Work instructions — Quote all entries exactly, leaving pictures aside.

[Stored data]

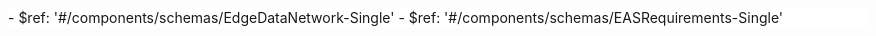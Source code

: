 \- \$ref: \'#/components/schemas/EdgeDataNetwork-Single\'
\- \$ref: \'#/components/schemas/EASRequirements-Single\'
#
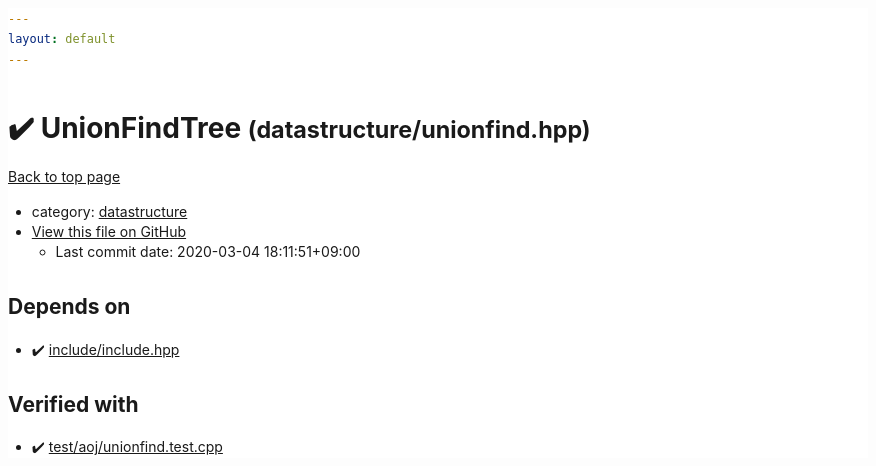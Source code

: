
 ```yaml
---
layout: default
---
```



<script type="text/javascript" async
  src="https://cdnjs.cloudflare.com/ajax/libs/mathjax/2.7.5/MathJax.js?config=TeX-MML-AM_CHTML">
</script>
<script type="text/x-mathjax-config">
  MathJax.Hub.Config({
    TeX: { equationNumbers: { autoNumber: "AMS" }},
    tex2jax: {
      inlineMath: [ ['$','$'] ],
      processEscapes: true
    },
    "HTML-CSS": { matchFontHeight: false },
    displayAlign: "left",
    displayIndent: "2em"
  });
</script>

<script type="text/javascript" src="https://cdnjs.cloudflare.com/ajax/libs/jquery/3.4.1/jquery.min.js"></script>
<script src="https://cdn.jsdelivr.net/npm/jquery-balloon-js@1.1.2/jquery.balloon.min.js" integrity="sha256-ZEYs9VrgAeNuPvs15E39OsyOJaIkXEEt10fzxJ20+2I=" crossorigin="anonymous"></script>
<script type="text/javascript" src="../../assets/js/copy-button.js"></script>
<link rel="stylesheet" href="../../assets/css/copy-button.css" />


# :heavy_check_mark: UnionFindTree <small>(datastructure/unionfind.hpp)</small>

<a href="../../index.html">Back to top page</a>

* category: <a href="../../index.html#8dc87745f885a4cc532acd7b15b8b5fe">datastructure</a>
* <a href="{{ site.github.repository_url }}/blob/master/datastructure/unionfind.hpp">View this file on GitHub</a>
    - Last commit date: 2020-03-04 18:11:51+09:00




## Depends on

* :heavy_check_mark: <a href="../include/include.hpp.html">include/include.hpp</a>


## Verified with

* :heavy_check_mark: <a href="../../verify/test/aoj/unionfind.test.cpp.html">test/aoj/unionfind.test.cpp</a>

Task answer —
Source code

: \- \$ref: \'#/components/schemas/EdgeDataNetwork-Single\'
\- \$ref: \'#/components/schemas/EASRequirements-Single\'
#
Source code

:
 ```yaml
---
layout: default
---
```



<script type="text/javascript" async
  src="https://cdnjs.cloudflare.com/ajax/libs/mathjax/2.7.5/MathJax.js?config=TeX-MML-AM_CHTML">
</script>
<script type="text/x-mathjax-config">
  MathJax.Hub.Config({
    TeX: { equationNumbers: { autoNumber: "AMS" }},
    tex2jax: {
      inlineMath: [ ['$','$'] ],
      processEscapes: true
    },
    "HTML-CSS": { matchFontHeight: false },
    displayAlign: "left",
    displayIndent: "2em"
  });
</script>

<script type="text/javascript" src="https://cdnjs.cloudflare.com/ajax/libs/jquery/3.4.1/jquery.min.js"></script>
<script src="https://cdn.jsdelivr.net/npm/jquery-balloon-js@1.1.2/jquery.balloon.min.js" integrity="sha256-ZEYs9VrgAeNuPvs15E39OsyOJaIkXEEt10fzxJ20+2I=" crossorigin="anonymous"></script>
<script type="text/javascript" src="../../assets/js/copy-button.js"></script>
<link rel="stylesheet" href="../../assets/css/copy-button.css" />


# :heavy_check_mark: UnionFindTree <small>(datastructure/unionfind.hpp)</small>

<a href="../../index.html">Back to top page</a>

* category: <a href="../../index.html#8dc87745f885a4cc532acd7b15b8b5fe">datastructure</a>
* <a href="{{ site.github.repository_url }}/blob/master/datastructure/unionfind.hpp">View this file on GitHub</a>
    - Last commit date: 2020-03-04 18:11:51+09:00




## Depends on

* :heavy_check_mark: <a href="../include/include.hpp.html">include/include.hpp</a>


## Verified with

* :heavy_check_mark: <a href="../../verify/test/aoj/unionfind.test.cpp.html">test/aoj/unionfind.test.cpp</a>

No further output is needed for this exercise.